Questions for installing openmpi on Os X 10.9.5
Ryan Schmidt
ryandesign at macports.org
Thu Feb 25 17:58:06 PST 2016
On Feb 25, 2016, at 10:11 AM, Eric A. Borisch wrote:
> This isn't quite "normal" -- at least not anymore (thanks to binary packages.)
>
> At the top of the log you posted, you will note that it warned you (now that you have updated the macports software to the new base version) to:
>
> Warning: port definitions are more than two weeks old, consider updating them by running 'port selfupdate'.
>
> If that had been done, you would have been trying to grab newer versions of packages (like gcc48, and llvm35, and perl, etc.) from packages.macports.org, which would have succeeded for many of them. (The port tree you had looks like it is late 2014 / early 2015 vintage based on the gcc48 version. (I'm not sure why it didn't update the port tree after it updated your binaries, perhaps others can comment on that -- it would certainly seem like that would be "the right thing to do.")
>
> Instead, you (successfully, which is a good sign) downloaded and locally compiled all of the dependencies for OpenMPI, which includes llvm and gcc compilations, which do take a very long time, indeed. So you got much more for your time than just the OpenMPI wrappers and libraries. ;)
>
> So. Good news and bad news. Run a 'sudo port selfupdate' (like the tool suggested) and then 'sudo port upgrade outdated'. Unfortunately many of the ports that were installed will have new versions. Luckily, most of them should download pre-compiled binaries now rather than locally compile.

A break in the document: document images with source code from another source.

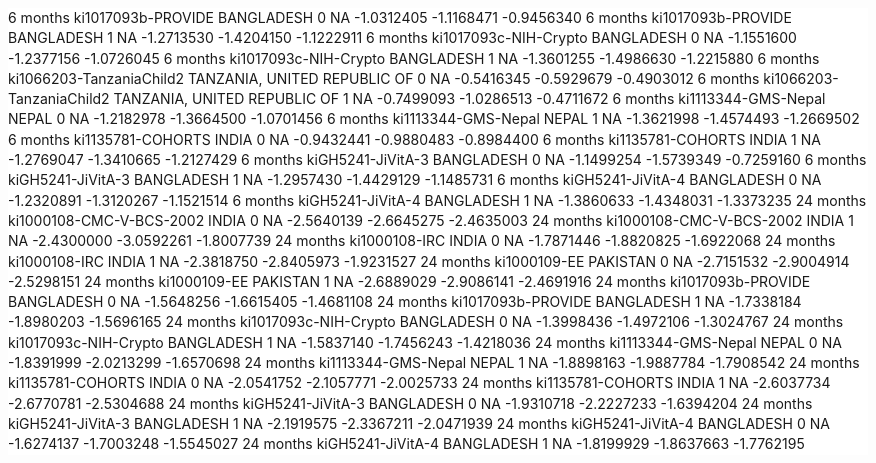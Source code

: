 6 months    ki1017093b-PROVIDE         BANGLADESH                     0                    NA                -1.0312405   -1.1168471   -0.9456340
6 months    ki1017093b-PROVIDE         BANGLADESH                     1                    NA                -1.2713530   -1.4204150   -1.1222911
6 months    ki1017093c-NIH-Crypto      BANGLADESH                     0                    NA                -1.1551600   -1.2377156   -1.0726045
6 months    ki1017093c-NIH-Crypto      BANGLADESH                     1                    NA                -1.3601255   -1.4986630   -1.2215880
6 months    ki1066203-TanzaniaChild2   TANZANIA, UNITED REPUBLIC OF   0                    NA                -0.5416345   -0.5929679   -0.4903012
6 months    ki1066203-TanzaniaChild2   TANZANIA, UNITED REPUBLIC OF   1                    NA                -0.7499093   -1.0286513   -0.4711672
6 months    ki1113344-GMS-Nepal        NEPAL                          0                    NA                -1.2182978   -1.3664500   -1.0701456
6 months    ki1113344-GMS-Nepal        NEPAL                          1                    NA                -1.3621998   -1.4574493   -1.2669502
6 months    ki1135781-COHORTS          INDIA                          0                    NA                -0.9432441   -0.9880483   -0.8984400
6 months    ki1135781-COHORTS          INDIA                          1                    NA                -1.2769047   -1.3410665   -1.2127429
6 months    kiGH5241-JiVitA-3          BANGLADESH                     0                    NA                -1.1499254   -1.5739349   -0.7259160
6 months    kiGH5241-JiVitA-3          BANGLADESH                     1                    NA                -1.2957430   -1.4429129   -1.1485731
6 months    kiGH5241-JiVitA-4          BANGLADESH                     0                    NA                -1.2320891   -1.3120267   -1.1521514
6 months    kiGH5241-JiVitA-4          BANGLADESH                     1                    NA                -1.3860633   -1.4348031   -1.3373235
24 months   ki1000108-CMC-V-BCS-2002   INDIA                          0                    NA                -2.5640139   -2.6645275   -2.4635003
24 months   ki1000108-CMC-V-BCS-2002   INDIA                          1                    NA                -2.4300000   -3.0592261   -1.8007739
24 months   ki1000108-IRC              INDIA                          0                    NA                -1.7871446   -1.8820825   -1.6922068
24 months   ki1000108-IRC              INDIA                          1                    NA                -2.3818750   -2.8405973   -1.9231527
24 months   ki1000109-EE               PAKISTAN                       0                    NA                -2.7151532   -2.9004914   -2.5298151
24 months   ki1000109-EE               PAKISTAN                       1                    NA                -2.6889029   -2.9086141   -2.4691916
24 months   ki1017093b-PROVIDE         BANGLADESH                     0                    NA                -1.5648256   -1.6615405   -1.4681108
24 months   ki1017093b-PROVIDE         BANGLADESH                     1                    NA                -1.7338184   -1.8980203   -1.5696165
24 months   ki1017093c-NIH-Crypto      BANGLADESH                     0                    NA                -1.3998436   -1.4972106   -1.3024767
24 months   ki1017093c-NIH-Crypto      BANGLADESH                     1                    NA                -1.5837140   -1.7456243   -1.4218036
24 months   ki1113344-GMS-Nepal        NEPAL                          0                    NA                -1.8391999   -2.0213299   -1.6570698
24 months   ki1113344-GMS-Nepal        NEPAL                          1                    NA                -1.8898163   -1.9887784   -1.7908542
24 months   ki1135781-COHORTS          INDIA                          0                    NA                -2.0541752   -2.1057771   -2.0025733
24 months   ki1135781-COHORTS          INDIA                          1                    NA                -2.6037734   -2.6770781   -2.5304688
24 months   kiGH5241-JiVitA-3          BANGLADESH                     0                    NA                -1.9310718   -2.2227233   -1.6394204
24 months   kiGH5241-JiVitA-3          BANGLADESH                     1                    NA                -2.1919575   -2.3367211   -2.0471939
24 months   kiGH5241-JiVitA-4          BANGLADESH                     0                    NA                -1.6274137   -1.7003248   -1.5545027
24 months   kiGH5241-JiVitA-4          BANGLADESH                     1                    NA                -1.8199929   -1.8637663   -1.7762195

If you run selfupdate, and MacPorts base is updated to a new version (which is what happened here: 2.3.1 was updated to 2.3.4), then the ports don't get properly updated, because it's possible that the updated ports would be using new features introduced in the new version of MacPorts to which you just updated, and would therefore fail to be parsed properly with the old still-running version of MacPorts. This used to happen with old versions of MacPorts, which is why in the current version, it doesn't try to update the ports anymore after a successful selfupdate to a new version, and instead quits after prints a message advising the user to run selfupdate a second time.
All the binaries that can exist for Mountain Lion and later are on the packages server now (I've been re-running builds of all ports over the past few days to catch any packages that were missed before), so if you selfupdate now, you should get binary packages in most cases.